Subcortical Shape Analysis in Patients with Neurocysticercosis Presenting with Seizures
Abstract number :
2.141
Submission category :
5. Neuro Imaging / 5A. Structural Imaging
Year :
2021
Submission ID :
1825810
Source :
www.aesnet.org
Presentation date :
12/5/2021 12:00:00 PM
Published date :
Nov 22, 2021, 06:50 AM
Authors :
Corey Ratcliffe, BSc, MRes - University of Liverpool; Guleed Adan, Dr - University of Liverpool; Christophe de Bézenac, Dr - University of Liverpool; Sanjib Sinha, Dr - NIMHANS; Jitender Saini, Dr - NIMHANS; Anthony Marson, Prof - University of Liverpool; Simon Keller, Dr - University of Liverpool
Rationale: Neurocysticercosis (NCC), a parasitic CNS infection endemic to developing nations, is the leading global cause of acquired epilepsy. It is currently unknown why some patients with NCC develop recurrent seizures, although previous research has suggested that ictogenesis is a consequence of abnormal sub-cortical circuitry. There is evidence for a relationship between hippocampal sclerosis and increased seizure incidence in NCC, and other subcortical structures, the thalamus in particular, are increasingly reported as abnormal in new-onset epilepsy. A relative sparsity of biomarker literature has been identified in NCC-based epileptogenesis, and so the present study aimed to assess the putative importance of sub-cortical abnormalities in NCC to the expression of spontaneous recurrent seizures. A common approach in epilepsy research, sub-cortical surface shape analysis, quantifies surface deflation of sub-cortical structures, providing a proxy measurement for localised atrophy.
Methods: Clinical histories and 3D-T1 MRI data were acquired from 83 patients with probable NCC, 49 with recurrent seizures and 34 without. The imaging data were examined using an established surface shape segmentation tool (FIRST) included as part of the FSL-ANAT processing pipeline in the FMRIB Software Library, with sex and age included as nuisance regressors in the final model.

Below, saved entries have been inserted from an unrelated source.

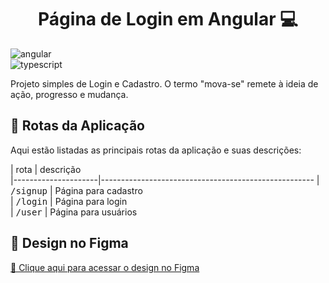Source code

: [TYPESCRIPT__BADGE]: https://img.shields.io/badge/typescript-D4FAFF?style=for-the-badge&logo=typescript
[ANGULAR__BADGE]: https://img.shields.io/badge/Angular-red?style=for-the-badge&logo=angular

<h1 align="center" style="font-weight: bold;"> Página de Login em Angular 💻</h1>

![angular][ANGULAR__BADGE]  
![typescript][TYPESCRIPT__BADGE]  

Projeto simples de Login e Cadastro.
O termo "mova-se" remete à ideia de ação, progresso e mudança.

<h2 id="routes">📍 Rotas da Aplicação</h2>

Aqui estão listadas as principais rotas da aplicação e suas descrições:

​| rota               | descrição                                          
|---------------------|-----------------------------------------------------
| <kbd>/signup</kbd>  | Página para cadastro  
| <kbd>/login</kbd>   | Página para login  
| <kbd>/user</kbd>    | Página para usuários  

<h2 id="figma">🎨 Design no Figma</h2>

[🔗 Clique aqui para acessar o design no Figma](https://www.figma.com/design/TTMqBvBminbX9jPms48DXd/Mova-se-2.0?node-id=0-1&t=nwLJhweOKw2X07wv-1)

The FSL-ANAT pipeline reorientated, cropped, bias-field corrected, spatially normalised, brain-extracted, tissue-type segmented and parcellated the subcortical structures for surface shape analysis. The sub-cortical segmentations are input into a non-parametric t-test, which uses a permutation-modelled null to calculate and output multiple-comparison corrected (at p < 0.5) clusters of regional inward surface deflation on a 3D surface mesh.